Entries taken from a collection:
══════════════════════════════
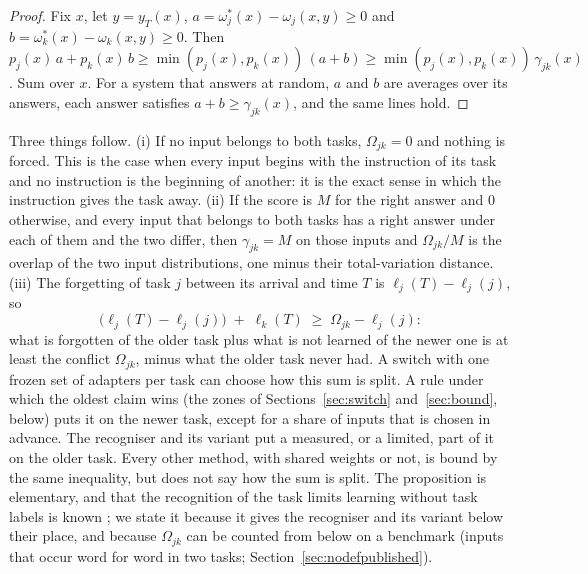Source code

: \begin{proof}
Fix $x$, let $y = y_T(x)$, $a = \omega_j^*(x) - \omega_j(x, y) \ge 0$ and $b = \omega_k^*(x) - \omega_k(x, y) \ge 0$.
Then $p_j(x)\, a + p_k(x)\, b \ge \min(p_j(x), p_k(x))\,(a + b) \ge \min(p_j(x), p_k(x))\, \gamma_{jk}(x)$.
Sum over $x$. For a system that answers at random, $a$ and $b$ are averages over its answers, each
answer satisfies $a + b \ge \gamma_{jk}(x)$, and the same lines hold.
\end{proof}

Three things follow. (i) If no input belongs to both tasks, $\Omega_{jk} = 0$ and nothing is
forced. This is the case when every input begins with the instruction of its task and no
instruction is the beginning of another: it is the exact sense in which the instruction gives the
task away. (ii) If the score is $M$ for the right answer and $0$ otherwise, and every input that
belongs to both tasks has a right answer under each of them and the two differ, then
$\gamma_{jk} = M$ on those inputs and $\Omega_{jk}/M$ is the overlap of the two input
distributions, one minus their total-variation distance. (iii) The forgetting of task $j$ between
its arrival and time $T$ is $\ell_j(T) - \ell_j(j)$, so
\[
  \bigl(\ell_j(T) - \ell_j(j)\bigr) \;+\; \ell_k(T) \;\ge\; \Omega_{jk} - \ell_j(j) :
\]
what is forgotten of the older task plus what is not learned of the newer one is at least the
conflict $\Omega_{jk}$, minus what the older task never had. A switch with one frozen set of
adapters per task can choose how this sum is split. A rule under which the oldest claim wins
(the zones of Sections~\ref{sec:switch} and~\ref{sec:bound}, below) puts it on the newer task,
except for a share of inputs that is chosen in advance. The recogniser and its variant \handicap{}
put a measured, or a limited, part of it on the older task. Every other method, with shared weights or not, is bound by the same inequality, but
does not say how the sum is split. The proposition is elementary, and that the recognition of the
task limits learning without task labels is known \citep{kim2022theoretical}; we state it because
it gives the recogniser and its variant below their place, and because $\Omega_{jk}$ can be counted from below on a
benchmark (inputs that occur word for word in two tasks; Section~\ref{sec:nodefpublished}).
══════════════════════════════
*Exercise brief*.
Set down the data above word for word, leaving every picture out.

*Task response*.
Source code

: \begin{proof}
Fix $x$, let $y = y_T(x)$, $a = \omega_j^*(x) - \omega_j(x, y) \ge 0$ and $b = \omega_k^*(x) - \omega_k(x, y) \ge 0$.
Then $p_j(x)\, a + p_k(x)\, b \ge \min(p_j(x), p_k(x))\,(a + b) \ge \min(p_j(x), p_k(x))\, \gamma_{jk}(x)$.
Sum over $x$. For a system that answers at random, $a$ and $b$ are averages over its answers, each
answer satisfies $a + b \ge \gamma_{jk}(x)$, and the same lines hold.
\end{proof}

Three things follow. (i) If no input belongs to both tasks, $\Omega_{jk} = 0$ and nothing is
forced. This is the case when every input begins with the instruction of its task and no
instruction is the beginning of another: it is the exact sense in which the instruction gives the
task away. (ii) If the score is $M$ for the right answer and $0$ otherwise, and every input that
belongs to both tasks has a right answer under each of them and the two differ, then
$\gamma_{jk} = M$ on those inputs and $\Omega_{jk}/M$ is the overlap of the two input
distributions, one minus their total-variation distance. (iii) The forgetting of task $j$ between
its arrival and time $T$ is $\ell_j(T) - \ell_j(j)$, so
\[
  \bigl(\ell_j(T) - \ell_j(j)\bigr) \;+\; \ell_k(T) \;\ge\; \Omega_{jk} - \ell_j(j) :
\]
what is forgotten of the older task plus what is not learned of the newer one is at least the
conflict $\Omega_{jk}$, minus what the older task never had. A switch with one frozen set of
adapters per task can choose how this sum is split. A rule under which the oldest claim wins
(the zones of Sections~\ref{sec:switch} and~\ref{sec:bound}, below) puts it on the newer task,
except for a share of inputs that is chosen in advance. The recogniser and its variant \handicap{}
put a measured, or a limited, part of it on the older task. Every other method, with shared weights or not, is bound by the same inequality, but
does not say how the sum is split. The proposition is elementary, and that the recognition of the
task limits learning without task labels is known \citep{kim2022theoretical}; we state it because
it gives the recogniser and its variant below their place, and because $\Omega_{jk}$ can be counted from below on a
benchmark (inputs that occur word for word in two tasks; Section~\ref{sec:nodefpublished}).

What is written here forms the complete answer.